■ **Dataset entries**:
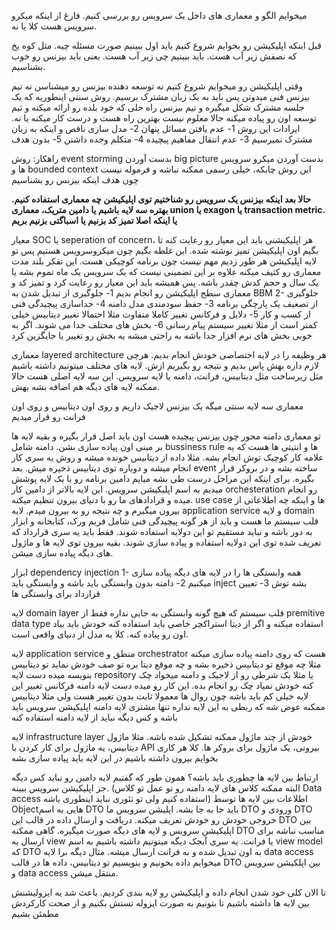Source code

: میخوایم الگو و معماری های داخل یک سرویس رو بررسی کنیم. فارغ از اینکه میکرو سرویس هست کلا یا نه. 

قبل اینکه اپلیکیشن رو بخوایم شروع کنیم باید اول ببینیم صورت مسئله چیه. مثل کوه یخ که نصفش زیر آب هست. باید ببینیم چی زیر آب هست. یعنی باید بیزنس رو خوب بشناسیم. 

وقتی اپلیکیشن رو میخوایم شروع کنیم نه توسعه دهنده بیزنس رو میشناسن نه تیم بیزنس فنی میدونن پس باید به یک زبان مشترک برسیم. 
روش سنتی اینطوریه که یک جلسه مشترک شکل میگیره و تیم بیزنس راه حلی که خود بلده رو ارائه میکنه و تیم توسعه اون رو پیاده میکنه حالا معلوم نیست بهترین راه هست و درست کار میکنه یا نه. 
ایرادات این روش
1- عدم یافتن مسائل پنهان
2- مدل سازی ناقص و اینکه به زبان مشترک نمیرسیم 
3- عدم انتقال مفاهیم پیچیده
4- متکلم وجده داشتن
5- بدون هدف

راهکار:
روش event storming
بدست آوردن big picture
بدست آوردن میکرو سرویس ها و bounded context 
این روش چابکه، خیلی رسمی ممکنه نباشه و فرموله نیست چون هدف اینکه بیزنس رو بشناسیم 

**حالا بعد اینکه بیزنس یک سرویس رو شناختیم توی اپلیکیشن چه معماری استفاده کنیم. بهتره سه لایه باشیم یا دامین متریک، معماری union یا exagon یا transaction metric. یا اینکه اصلا تمیز کد بزنیم یا اسباگتی بزنیم بریم**


معیار SOC یا seperation of concern، هر اپلیکیشنی باید این معیار رو رعایت کنه تا بگیم اون اپلیکیشن تمیز نوشته شده. این غلطه بگیم چون میکروسرویس هستیم پس تو لایه اپلیکیشن هر طور زدیم مهم نیست چون برنامه کوچیکی هست. این تفکر بلند مدت معماری رو کثیف میکنه علاوه بر این تضمینی نیست که یک سرویس یک ماه تموم بشه یا یک سال و حجم کدش چقدر باشه. پس همیشه باید این معیار رو رعایت کرد و تمیز کد و معماری سطح اپلیکیشن رو انجام بدیم
1- جلوگیری از تبدیل شدن به BBM
2- جلوگیری از تصعیف یک پارچگی برنامه
3- حفظ سودمندی مدل دامنه
4- جداسازی پیچیدگی فنی از کسب و کار
5- دلایل و فرکانس تغییر کاملا متفاوت مثلا احتمالا تغییر دیتابیس خیلی کمتر است از مثلا تغییر سیستم پیام رسانی
6- بخش های مختلف جدا می شوند. اگر به خوبی بخش های نرم افزار جدا باشه به راحتی میشه یه بخش رو تغییر یا جایگزین کرد


معماری layered architecture
هر وظیفه را در لایه اختصاصی خودش انجام بدیم. هرچی لازم داره بهش پاس بدیم و نتیجه رو بگیریم ازش. لایه های مختلف میتونیم داشته باشیم مثل زیرساخت مثل دیتابیس، فرانت، دامنه یا لایه سرویس. این سه لایه اصلی هست حالا ممکنه لایه های دیگه هم اضافه بشه بهش. 

معماری سه لایه سنتی میگه یک بیزنس لاجیک داریم و روی اون دیتابیس و روی اون فرانت رو قرار میدیم 

تو معماری دامنه محور چون بیزنس پیچیده هست اون باید اصل قرار بگیره و بقیه لایه ها بر مبنی اون پیاده سازی بشن. دامنه شامل bussiness rule ها و انتیتی ها هست که یه علامه کار کوچیک توش انجام بشه. مثلا داده از دیتابیس خونده میشه و روش یه سری کار انجام میشه و دوباره توی دیتابیس ذخیره میش. بعد event ساخته بشه و در بروکر قرار بگیره. 
برای اینکه این مراحل درست طی بشه میایم دامین برنامه رو با یک لایه پوشش میدیم به اسم اپلیکیشن سرویس. این لایه بالاتر از دامین کار orchesteration رو انجام میده و قرادادهای ما رو با دنیای بیرون تنظیم میکنه. use case ها و اینکه چه اطلاعاتی از بیرون میگیرم و چه نتیجه رو به بیرون میدم. 
لایه application service و لایه domain قلب سیستم ما هست و باید از هر گونه پیچیدگی فنی شامل فریم ورک، کتابخانه و ابزار به دور باشه و نباید مستقیم تو این دولایه استفاده شوند. فقط باید یه سری قرارداد که تعریف شده توی این دولایه استفاده و پیاده سازی شوند. بقیه بیرون توی لایه ها و ماژول های دیگه پیاده سازی میشن. 

ابزار dependency injection 
1- همه وابستگی ها را در لایه های دیگه پیاده سازی میکنیم
2- دامنه بدون وابستگی باید باشه و وابستگی باید inject بشه توش
3- تعیین قرارداد برای وابستگی ها 


لایه domain layer
قلب سیستم که هیچ گونه وابستگی به جایی نداره
فقط از premitive data type استفاده میکنه و اگر از دیتا استراکچر خاصی باید استفاده کنه خودش باید بیاد اون رو پیاده کنه. کلا یه مدل از دنیای واقعی است. 

لایه application service
منطق و orchestrator هست که روی دامنه پیاده سازی میکنه
مثلا چه موقع تو دیتابیس ذخیره بشه و چه موقع دیتا بره تو صف
خودش نماید تو دیتابیس بنویسه میده دست لایه repository 
یا مثلا یک شرطی رو از لاجیک و دامنه میخواد چک کنه خودش نمیاد چک رو انجام بده. این کار رو میده دست لایه دامنه
فرکانس تغییر این لایه خیلی کم باید باشه چون روال ها معمولا ثابت بدون تغییر هست ولی مثلا دیتابیس ممکنه عوض شه که ربطی به این لایه نداره 
تنها مشتری لایه دامنه اپلیکیشن سرویس باید باشه و کس دیگه نباید از لایه دامنه استفاده کنه 

 
لایه infrastructure layer
خودش از چند ماژول ممکنه تشکیل شده باشه. مثلا ماژول دیتابیس، یه ماژول برای کار کردن با API بیرونی، یک ماژول برای بروکر ها. کلا هر کاری بخوایم بیرون داشته باشیم در این لایه باید پیاده سازی بشه

ارتباط بین لایه ها چطوری باید باشه؟
همون طور که گفتیم لایه دامین رو نباید کس دیگه جز اپلیکیشن سرویس ببینه. (البته ممکنه کلاس های لایه دامنه رو تو عمل تو کلاس Data access استفاده کنیم ولی تو تئوری نباید اینطوری باشه)
اطلاعات بین لایه ها توسط Objectهایی به اسم DTO باید جا به جا بشه. 
اپلیشن سرویس ما DTO ورودی و  DTO خروجی خودش رو خودش تعریف میکنه. دریافت و ارسال داده در قالب این  DTO بین اپلیکیشن سرویس و لایه های دیگه صورت میگیره. 
گاهی ممکنه  DTO مناسب نباشه برای ارسال به view یا فرانت. یه سری آبجک دیگه میتونیم داشته باشیم به اسم view model که  DTO به اون تبدیل شده و به فرانت ارسال میشه. مثال دیگه برا لایه data access میخوایم داده بخونیم و بنویسیم تو دیتابیس، داده ها در قالب  DTO بین اپلکیشن سرویس و data access منتقل میشن. 


تا الان کلی خود شدن انجام داده و اپلیکیشن رو لایه بندی کردیم. باعث شد یه ایزولیشنش بین لایه ها داشته باشیم تا بتونیم به صورت ایزوله تستش بکنیم و از صحت کارکردش مطمئن بشیم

■ **Problem to work on**: Wherever an image appears, omit it, and retype everything else in the entries exactly.

■ **Solution**:
Source code

: میخوایم الگو و معماری های داخل یک سرویس رو بررسی کنیم. فارغ از اینکه میکرو سرویس هست کلا یا نه. 

قبل اینکه اپلیکیشن رو بخوایم شروع کنیم باید اول ببینیم صورت مسئله چیه. مثل کوه یخ که نصفش زیر آب هست. باید ببینیم چی زیر آب هست. یعنی باید بیزنس رو خوب بشناسیم. 

وقتی اپلیکیشن رو میخوایم شروع کنیم نه توسعه دهنده بیزنس رو میشناسن نه تیم بیزنس فنی میدونن پس باید به یک زبان مشترک برسیم. 
روش سنتی اینطوریه که یک جلسه مشترک شکل میگیره و تیم بیزنس راه حلی که خود بلده رو ارائه میکنه و تیم توسعه اون رو پیاده میکنه حالا معلوم نیست بهترین راه هست و درست کار میکنه یا نه. 
ایرادات این روش
1- عدم یافتن مسائل پنهان
2- مدل سازی ناقص و اینکه به زبان مشترک نمیرسیم 
3- عدم انتقال مفاهیم پیچیده
4- متکلم وجده داشتن
5- بدون هدف

راهکار:
روش event storming
بدست آوردن big picture
بدست آوردن میکرو سرویس ها و bounded context 
این روش چابکه، خیلی رسمی ممکنه نباشه و فرموله نیست چون هدف اینکه بیزنس رو بشناسیم 

**حالا بعد اینکه بیزنس یک سرویس رو شناختیم توی اپلیکیشن چه معماری استفاده کنیم. بهتره سه لایه باشیم یا دامین متریک، معماری union یا exagon یا transaction metric. یا اینکه اصلا تمیز کد بزنیم یا اسباگتی بزنیم بریم**


معیار SOC یا seperation of concern، هر اپلیکیشنی باید این معیار رو رعایت کنه تا بگیم اون اپلیکیشن تمیز نوشته شده. این غلطه بگیم چون میکروسرویس هستیم پس تو لایه اپلیکیشن هر طور زدیم مهم نیست چون برنامه کوچیکی هست. این تفکر بلند مدت معماری رو کثیف میکنه علاوه بر این تضمینی نیست که یک سرویس یک ماه تموم بشه یا یک سال و حجم کدش چقدر باشه. پس همیشه باید این معیار رو رعایت کرد و تمیز کد و معماری سطح اپلیکیشن رو انجام بدیم
1- جلوگیری از تبدیل شدن به BBM
2- جلوگیری از تصعیف یک پارچگی برنامه
3- حفظ سودمندی مدل دامنه
4- جداسازی پیچیدگی فنی از کسب و کار
5- دلایل و فرکانس تغییر کاملا متفاوت مثلا احتمالا تغییر دیتابیس خیلی کمتر است از مثلا تغییر سیستم پیام رسانی
6- بخش های مختلف جدا می شوند. اگر به خوبی بخش های نرم افزار جدا باشه به راحتی میشه یه بخش رو تغییر یا جایگزین کرد


معماری layered architecture
هر وظیفه را در لایه اختصاصی خودش انجام بدیم. هرچی لازم داره بهش پاس بدیم و نتیجه رو بگیریم ازش. لایه های مختلف میتونیم داشته باشیم مثل زیرساخت مثل دیتابیس، فرانت، دامنه یا لایه سرویس. این سه لایه اصلی هست حالا ممکنه لایه های دیگه هم اضافه بشه بهش. 

معماری سه لایه سنتی میگه یک بیزنس لاجیک داریم و روی اون دیتابیس و روی اون فرانت رو قرار میدیم 

تو معماری دامنه محور چون بیزنس پیچیده هست اون باید اصل قرار بگیره و بقیه لایه ها بر مبنی اون پیاده سازی بشن. دامنه شامل bussiness rule ها و انتیتی ها هست که یه علامه کار کوچیک توش انجام بشه. مثلا داده از دیتابیس خونده میشه و روش یه سری کار انجام میشه و دوباره توی دیتابیس ذخیره میش. بعد event ساخته بشه و در بروکر قرار بگیره. 
برای اینکه این مراحل درست طی بشه میایم دامین برنامه رو با یک لایه پوشش میدیم به اسم اپلیکیشن سرویس. این لایه بالاتر از دامین کار orchesteration رو انجام میده و قرادادهای ما رو با دنیای بیرون تنظیم میکنه. use case ها و اینکه چه اطلاعاتی از بیرون میگیرم و چه نتیجه رو به بیرون میدم. 
لایه application service و لایه domain قلب سیستم ما هست و باید از هر گونه پیچیدگی فنی شامل فریم ورک، کتابخانه و ابزار به دور باشه و نباید مستقیم تو این دولایه استفاده شوند. فقط باید یه سری قرارداد که تعریف شده توی این دولایه استفاده و پیاده سازی شوند. بقیه بیرون توی لایه ها و ماژول های دیگه پیاده سازی میشن. 

ابزار dependency injection 
1- همه وابستگی ها را در لایه های دیگه پیاده سازی میکنیم
2- دامنه بدون وابستگی باید باشه و وابستگی باید inject بشه توش
3- تعیین قرارداد برای وابستگی ها 


لایه domain layer
قلب سیستم که هیچ گونه وابستگی به جایی نداره
فقط از premitive data type استفاده میکنه و اگر از دیتا استراکچر خاصی باید استفاده کنه خودش باید بیاد اون رو پیاده کنه. کلا یه مدل از دنیای واقعی است. 

لایه application service
منطق و orchestrator هست که روی دامنه پیاده سازی میکنه
مثلا چه موقع تو دیتابیس ذخیره بشه و چه موقع دیتا بره تو صف
خودش نماید تو دیتابیس بنویسه میده دست لایه repository 
یا مثلا یک شرطی رو از لاجیک و دامنه میخواد چک کنه خودش نمیاد چک رو انجام بده. این کار رو میده دست لایه دامنه
فرکانس تغییر این لایه خیلی کم باید باشه چون روال ها معمولا ثابت بدون تغییر هست ولی مثلا دیتابیس ممکنه عوض شه که ربطی به این لایه نداره 
تنها مشتری لایه دامنه اپلیکیشن سرویس باید باشه و کس دیگه نباید از لایه دامنه استفاده کنه 

 
لایه infrastructure layer
خودش از چند ماژول ممکنه تشکیل شده باشه. مثلا ماژول دیتابیس، یه ماژول برای کار کردن با API بیرونی، یک ماژول برای بروکر ها. کلا هر کاری بخوایم بیرون داشته باشیم در این لایه باید پیاده سازی بشه

ارتباط بین لایه ها چطوری باید باشه؟
همون طور که گفتیم لایه دامین رو نباید کس دیگه جز اپلیکیشن سرویس ببینه. (البته ممکنه کلاس های لایه دامنه رو تو عمل تو کلاس Data access استفاده کنیم ولی تو تئوری نباید اینطوری باشه)
اطلاعات بین لایه ها توسط Objectهایی به اسم DTO باید جا به جا بشه. 
اپلیشن سرویس ما DTO ورودی و  DTO خروجی خودش رو خودش تعریف میکنه. دریافت و ارسال داده در قالب این  DTO بین اپلیکیشن سرویس و لایه های دیگه صورت میگیره. 
گاهی ممکنه  DTO مناسب نباشه برای ارسال به view یا فرانت. یه سری آبجک دیگه میتونیم داشته باشیم به اسم view model که  DTO به اون تبدیل شده و به فرانت ارسال میشه. مثال دیگه برا لایه data access میخوایم داده بخونیم و بنویسیم تو دیتابیس، داده ها در قالب  DTO بین اپلکیشن سرویس و data access منتقل میشن. 


تا الان کلی خود شدن انجام داده و اپلیکیشن رو لایه بندی کردیم. باعث شد یه ایزولیشنش بین لایه ها داشته باشیم تا بتونیم به صورت ایزوله تستش بکنیم و از صحت کارکردش مطمئن بشیم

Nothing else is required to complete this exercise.